I'd have to check all the code paths to give an answer to that.
snapshots are rarely activated in general - IIRC mostly for
- cloning from a snapshot
- replication (limited to ZFS at the moment)
- storage migration

so just did that:
- cloning from a snapshot only deactivates if the clone is to a different
  node, for both VM and CT -> see below
- CT backup in snapshot mode deletes the snapshot which implies deactivation
- storage_migrate (move_disk or offline migration) if a snapshot is passed,
  IIRC this only affects ZFS, which doesn't do activation anyway

> During testing proxmox 8.2 Ive encountered situations when cloning a 
> volume from a snapshot did not resulted in snapshot deactivation.
> This leads to the creation of 'dangling' snapshots if  the volume is 
> later migrated.

ah, that probably answers my question above.

I think this might be one of those cases where deactivation is hard - you
can have multiple clones from the same source VM running in parallel, and
only the last one would be allowed to deactivate the snapshot/volume..

> My current understanding is that all assets related to snapshots should 
> to be removed when volume is deactivation, is it correct?
> Or all volumes and snapshots expected to be present across the entire 
> cluster until they are explicitly deleted?

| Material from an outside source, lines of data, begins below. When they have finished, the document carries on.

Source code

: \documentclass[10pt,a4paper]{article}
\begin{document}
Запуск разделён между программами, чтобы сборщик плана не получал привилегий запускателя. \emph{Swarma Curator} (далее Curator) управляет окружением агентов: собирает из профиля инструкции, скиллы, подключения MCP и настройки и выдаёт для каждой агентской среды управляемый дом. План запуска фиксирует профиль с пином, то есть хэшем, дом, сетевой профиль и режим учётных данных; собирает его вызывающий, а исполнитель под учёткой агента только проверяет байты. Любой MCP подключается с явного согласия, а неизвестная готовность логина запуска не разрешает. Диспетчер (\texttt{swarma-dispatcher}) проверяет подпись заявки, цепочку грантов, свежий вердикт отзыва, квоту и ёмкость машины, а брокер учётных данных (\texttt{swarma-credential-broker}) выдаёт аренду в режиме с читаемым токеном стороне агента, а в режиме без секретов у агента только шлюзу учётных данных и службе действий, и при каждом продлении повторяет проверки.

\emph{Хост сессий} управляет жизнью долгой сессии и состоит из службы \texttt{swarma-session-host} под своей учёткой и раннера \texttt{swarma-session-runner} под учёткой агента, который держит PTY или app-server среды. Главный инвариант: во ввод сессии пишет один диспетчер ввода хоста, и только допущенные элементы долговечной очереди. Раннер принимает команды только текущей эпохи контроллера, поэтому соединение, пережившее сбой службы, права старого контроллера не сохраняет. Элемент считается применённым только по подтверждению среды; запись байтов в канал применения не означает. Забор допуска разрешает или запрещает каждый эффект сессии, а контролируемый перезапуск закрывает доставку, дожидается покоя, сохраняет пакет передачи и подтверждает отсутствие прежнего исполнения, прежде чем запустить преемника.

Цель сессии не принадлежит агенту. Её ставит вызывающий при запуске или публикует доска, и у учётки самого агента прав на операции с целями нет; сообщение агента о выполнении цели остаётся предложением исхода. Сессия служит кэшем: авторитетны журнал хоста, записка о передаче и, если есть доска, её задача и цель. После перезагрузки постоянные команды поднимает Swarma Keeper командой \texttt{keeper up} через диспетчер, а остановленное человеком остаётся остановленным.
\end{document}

I am not quite sure what you mean by "present" - do you mean "exist in an
activated state"?

> Second option requires additional recommendation on artifact management.
> May be it should be sent it as an separate email, but draft it here.
> 
> If all volumes and snapshots are consistently present across entire 
> cluster and their creation/operation results in creation of additional 
> artifacts(such as iSCSI targets, multipath sessions, etc..), then this 
> artifacts should be removed on deletion of associated volume or snapshot.
> Currently, it is unclear how all nodes in the cluster are notified of 
> such deletion as only one node in the cluster receives 'free_image' or 
> 'volume_snapshot_delete'  request.
> What is a proper way to instruct plugin on other nodes in the cluster 
> that given volume/snapshot is requested for deletion and all artifacts 
> related to it have to be removed?

I now get where you are coming from I think! a volume should only be active
on a single node, except during a live migration, where the source node
will always get a deactivation call at the end.

deactivating a volume should also tear down related, volume-specific
resources, if applicable.

> How should the cleanup tasks be triggered across the remaining nodes?

it should not be needed, but I think you've found an edge case where we
need to improve.

I think our RBD plugin is also affected by this, all the other plugins
either:
- don't support snapshots (or cloning from them)
- are local only
- don't need any special activation/deactivation

I think the safe approach is likely to deactivate all snapshots when
deactivating the volume itself, for now.